**Task details**
Can you transcribe every record below exactly as it appears?
─── Entries shown ───
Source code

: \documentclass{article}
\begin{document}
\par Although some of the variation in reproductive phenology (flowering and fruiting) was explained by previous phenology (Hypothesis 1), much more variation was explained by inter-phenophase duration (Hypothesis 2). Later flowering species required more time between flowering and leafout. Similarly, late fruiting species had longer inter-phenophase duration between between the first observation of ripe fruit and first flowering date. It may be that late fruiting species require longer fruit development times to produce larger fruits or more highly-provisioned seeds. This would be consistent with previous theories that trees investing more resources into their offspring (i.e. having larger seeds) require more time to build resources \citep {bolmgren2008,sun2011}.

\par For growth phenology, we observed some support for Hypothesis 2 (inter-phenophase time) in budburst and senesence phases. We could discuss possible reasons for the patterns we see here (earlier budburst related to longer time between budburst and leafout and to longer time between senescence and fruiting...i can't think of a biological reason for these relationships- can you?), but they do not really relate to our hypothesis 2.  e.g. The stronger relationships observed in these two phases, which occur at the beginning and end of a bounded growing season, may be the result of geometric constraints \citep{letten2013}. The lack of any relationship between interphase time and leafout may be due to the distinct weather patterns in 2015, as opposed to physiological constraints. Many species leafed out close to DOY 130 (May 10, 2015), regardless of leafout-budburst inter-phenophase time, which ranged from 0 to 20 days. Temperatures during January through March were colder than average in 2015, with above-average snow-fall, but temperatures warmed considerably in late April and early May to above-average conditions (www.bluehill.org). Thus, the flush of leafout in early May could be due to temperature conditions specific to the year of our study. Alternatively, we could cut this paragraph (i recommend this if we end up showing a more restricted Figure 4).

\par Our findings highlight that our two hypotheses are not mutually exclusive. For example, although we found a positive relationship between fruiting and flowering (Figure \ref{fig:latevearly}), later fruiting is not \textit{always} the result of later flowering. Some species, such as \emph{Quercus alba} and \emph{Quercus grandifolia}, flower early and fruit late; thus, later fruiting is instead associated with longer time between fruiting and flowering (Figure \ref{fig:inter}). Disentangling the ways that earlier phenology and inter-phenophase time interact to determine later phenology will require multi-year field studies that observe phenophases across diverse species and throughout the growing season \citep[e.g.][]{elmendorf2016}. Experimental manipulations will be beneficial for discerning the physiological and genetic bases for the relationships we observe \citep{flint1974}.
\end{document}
───
**Task output**
Source code

: \documentclass{article}
\begin{document}
\par Although some of the variation in reproductive phenology (flowering and fruiting) was explained by previous phenology (Hypothesis 1), much more variation was explained by inter-phenophase duration (Hypothesis 2). Later flowering species required more time between flowering and leafout. Similarly, late fruiting species had longer inter-phenophase duration between between the first observation of ripe fruit and first flowering date. It may be that late fruiting species require longer fruit development times to produce larger fruits or more highly-provisioned seeds. This would be consistent with previous theories that trees investing more resources into their offspring (i.e. having larger seeds) require more time to build resources \citep {bolmgren2008,sun2011}.

\par For growth phenology, we observed some support for Hypothesis 2 (inter-phenophase time) in budburst and senesence phases. We could discuss possible reasons for the patterns we see here (earlier budburst related to longer time between budburst and leafout and to longer time between senescence and fruiting...i can't think of a biological reason for these relationships- can you?), but they do not really relate to our hypothesis 2.  e.g. The stronger relationships observed in these two phases, which occur at the beginning and end of a bounded growing season, may be the result of geometric constraints \citep{letten2013}. The lack of any relationship between interphase time and leafout may be due to the distinct weather patterns in 2015, as opposed to physiological constraints. Many species leafed out close to DOY 130 (May 10, 2015), regardless of leafout-budburst inter-phenophase time, which ranged from 0 to 20 days. Temperatures during January through March were colder than average in 2015, with above-average snow-fall, but temperatures warmed considerably in late April and early May to above-average conditions (www.bluehill.org). Thus, the flush of leafout in early May could be due to temperature conditions specific to the year of our study. Alternatively, we could cut this paragraph (i recommend this if we end up showing a more restricted Figure 4).

\par Our findings highlight that our two hypotheses are not mutually exclusive. For example, although we found a positive relationship between fruiting and flowering (Figure \ref{fig:latevearly}), later fruiting is not \textit{always} the result of later flowering. Some species, such as \emph{Quercus alba} and \emph{Quercus grandifolia}, flower early and fruit late; thus, later fruiting is instead associated with longer time between fruiting and flowering (Figure \ref{fig:inter}). Disentangling the ways that earlier phenology and inter-phenophase time interact to determine later phenology will require multi-year field studies that observe phenophases across diverse species and throughout the growing season \citep[e.g.][]{elmendorf2016}. Experimental manipulations will be beneficial for discerning the physiological and genetic bases for the relationships we observe \citep{flint1974}.
\end{document}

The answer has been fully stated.